- [Exercise description]:
Transcribe each line of the material with no alterations.

- [Exercise materials]:
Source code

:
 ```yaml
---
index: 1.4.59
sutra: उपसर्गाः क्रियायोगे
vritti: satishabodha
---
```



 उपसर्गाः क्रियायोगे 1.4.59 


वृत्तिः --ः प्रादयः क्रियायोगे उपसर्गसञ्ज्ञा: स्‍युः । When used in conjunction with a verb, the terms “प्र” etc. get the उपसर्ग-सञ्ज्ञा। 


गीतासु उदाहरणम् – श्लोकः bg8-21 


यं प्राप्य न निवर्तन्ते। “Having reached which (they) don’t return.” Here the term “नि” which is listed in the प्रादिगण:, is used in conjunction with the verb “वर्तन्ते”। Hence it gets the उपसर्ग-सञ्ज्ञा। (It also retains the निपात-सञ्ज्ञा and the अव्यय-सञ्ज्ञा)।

- [Output of the exercise]:
Source code

:
 ```yaml
---
index: 1.4.59
sutra: उपसर्गाः क्रियायोगे
vritti: satishabodha
---
```



 उपसर्गाः क्रियायोगे 1.4.59 


वृत्तिः --ः प्रादयः क्रियायोगे उपसर्गसञ्ज्ञा: स्‍युः । When used in conjunction with a verb, the terms “प्र” etc. get the उपसर्ग-सञ्ज्ञा। 


गीतासु उदाहरणम् – श्लोकः bg8-21 


यं प्राप्य न निवर्तन्ते। “Having reached which (they) don’t return.” Here the term “नि” which is listed in the प्रादिगण:, is used in conjunction with the verb “वर्तन्ते”। Hence it gets the उपसर्ग-सञ्ज्ञा। (It also retains the निपात-सञ्ज्ञा and the अव्यय-सञ्ज्ञा)।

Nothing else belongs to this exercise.